> **Your objective**: Search the records below for the word "garbage" and show every line where it occurs.

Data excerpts

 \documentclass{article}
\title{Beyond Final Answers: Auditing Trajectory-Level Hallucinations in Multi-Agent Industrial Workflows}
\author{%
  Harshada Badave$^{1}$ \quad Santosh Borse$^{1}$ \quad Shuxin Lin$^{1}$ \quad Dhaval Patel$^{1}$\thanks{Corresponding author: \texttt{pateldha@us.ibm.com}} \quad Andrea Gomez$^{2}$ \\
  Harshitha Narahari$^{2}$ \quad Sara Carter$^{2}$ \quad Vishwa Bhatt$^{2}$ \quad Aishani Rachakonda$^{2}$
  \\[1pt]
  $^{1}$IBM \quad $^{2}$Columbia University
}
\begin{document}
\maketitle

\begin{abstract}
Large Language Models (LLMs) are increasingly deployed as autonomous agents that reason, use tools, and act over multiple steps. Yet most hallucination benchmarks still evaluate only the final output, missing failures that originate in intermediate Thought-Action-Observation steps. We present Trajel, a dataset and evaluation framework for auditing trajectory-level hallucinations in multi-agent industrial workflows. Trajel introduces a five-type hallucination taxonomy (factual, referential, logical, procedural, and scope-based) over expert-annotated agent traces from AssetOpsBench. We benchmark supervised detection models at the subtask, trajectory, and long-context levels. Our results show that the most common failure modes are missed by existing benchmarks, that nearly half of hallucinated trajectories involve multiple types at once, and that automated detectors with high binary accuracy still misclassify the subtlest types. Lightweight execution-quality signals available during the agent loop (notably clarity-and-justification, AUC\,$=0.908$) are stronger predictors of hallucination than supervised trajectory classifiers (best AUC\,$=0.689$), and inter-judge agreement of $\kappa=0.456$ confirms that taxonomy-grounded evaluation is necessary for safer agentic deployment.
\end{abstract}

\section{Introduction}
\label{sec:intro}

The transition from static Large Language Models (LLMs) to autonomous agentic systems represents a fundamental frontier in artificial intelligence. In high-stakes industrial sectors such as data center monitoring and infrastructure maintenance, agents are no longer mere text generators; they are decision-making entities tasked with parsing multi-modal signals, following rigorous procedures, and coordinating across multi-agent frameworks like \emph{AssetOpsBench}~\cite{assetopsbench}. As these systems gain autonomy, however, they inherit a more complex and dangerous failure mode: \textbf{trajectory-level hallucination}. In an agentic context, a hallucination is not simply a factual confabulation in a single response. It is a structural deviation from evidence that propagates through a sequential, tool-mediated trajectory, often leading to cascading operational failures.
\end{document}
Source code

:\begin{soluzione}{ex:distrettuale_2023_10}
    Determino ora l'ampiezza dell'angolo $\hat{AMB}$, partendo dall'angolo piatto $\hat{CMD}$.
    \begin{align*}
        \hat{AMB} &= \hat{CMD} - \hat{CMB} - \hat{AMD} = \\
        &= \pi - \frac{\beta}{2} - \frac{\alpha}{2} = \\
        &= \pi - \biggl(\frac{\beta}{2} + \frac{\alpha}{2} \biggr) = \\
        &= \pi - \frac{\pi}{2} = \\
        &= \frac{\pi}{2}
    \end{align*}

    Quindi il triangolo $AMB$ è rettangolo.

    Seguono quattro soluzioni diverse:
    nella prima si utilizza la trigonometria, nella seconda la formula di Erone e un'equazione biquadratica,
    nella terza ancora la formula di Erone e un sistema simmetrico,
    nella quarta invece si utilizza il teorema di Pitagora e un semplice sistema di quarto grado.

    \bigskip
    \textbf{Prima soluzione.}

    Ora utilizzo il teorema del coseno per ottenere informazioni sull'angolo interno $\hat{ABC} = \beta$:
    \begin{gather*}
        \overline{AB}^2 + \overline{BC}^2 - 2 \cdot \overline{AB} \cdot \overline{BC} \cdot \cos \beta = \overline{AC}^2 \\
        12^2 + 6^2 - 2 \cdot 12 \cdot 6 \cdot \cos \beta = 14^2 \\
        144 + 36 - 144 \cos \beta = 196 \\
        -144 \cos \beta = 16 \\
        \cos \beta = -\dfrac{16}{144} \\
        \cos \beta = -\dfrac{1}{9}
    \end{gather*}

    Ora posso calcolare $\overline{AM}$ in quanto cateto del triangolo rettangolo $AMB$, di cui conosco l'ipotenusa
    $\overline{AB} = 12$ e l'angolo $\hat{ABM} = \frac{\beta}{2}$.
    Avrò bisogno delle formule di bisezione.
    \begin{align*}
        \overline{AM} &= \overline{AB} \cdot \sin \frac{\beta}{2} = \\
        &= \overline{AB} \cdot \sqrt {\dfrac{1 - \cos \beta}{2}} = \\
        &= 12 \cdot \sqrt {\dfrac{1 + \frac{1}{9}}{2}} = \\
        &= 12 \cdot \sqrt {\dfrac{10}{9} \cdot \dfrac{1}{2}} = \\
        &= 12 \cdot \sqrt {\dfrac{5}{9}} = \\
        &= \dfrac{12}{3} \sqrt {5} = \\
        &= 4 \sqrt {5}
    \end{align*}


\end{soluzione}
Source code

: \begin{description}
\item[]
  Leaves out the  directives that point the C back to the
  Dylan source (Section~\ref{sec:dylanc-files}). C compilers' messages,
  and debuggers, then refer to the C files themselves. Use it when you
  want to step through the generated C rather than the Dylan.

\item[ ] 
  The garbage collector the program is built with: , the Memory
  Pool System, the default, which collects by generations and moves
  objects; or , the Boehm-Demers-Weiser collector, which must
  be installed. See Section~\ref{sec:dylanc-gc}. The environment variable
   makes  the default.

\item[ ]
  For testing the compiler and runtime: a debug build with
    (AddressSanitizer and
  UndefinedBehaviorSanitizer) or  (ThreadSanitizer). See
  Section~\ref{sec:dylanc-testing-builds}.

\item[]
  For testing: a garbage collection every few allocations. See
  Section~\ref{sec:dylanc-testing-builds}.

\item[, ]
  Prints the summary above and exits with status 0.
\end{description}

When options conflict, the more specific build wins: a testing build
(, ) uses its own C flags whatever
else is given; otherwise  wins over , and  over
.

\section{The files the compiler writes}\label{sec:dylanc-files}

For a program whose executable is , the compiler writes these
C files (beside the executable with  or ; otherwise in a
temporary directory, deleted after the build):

> **Output below**:
  The garbage collector the program is built with: , the Memory
  For testing: a garbage collection every few allocations. See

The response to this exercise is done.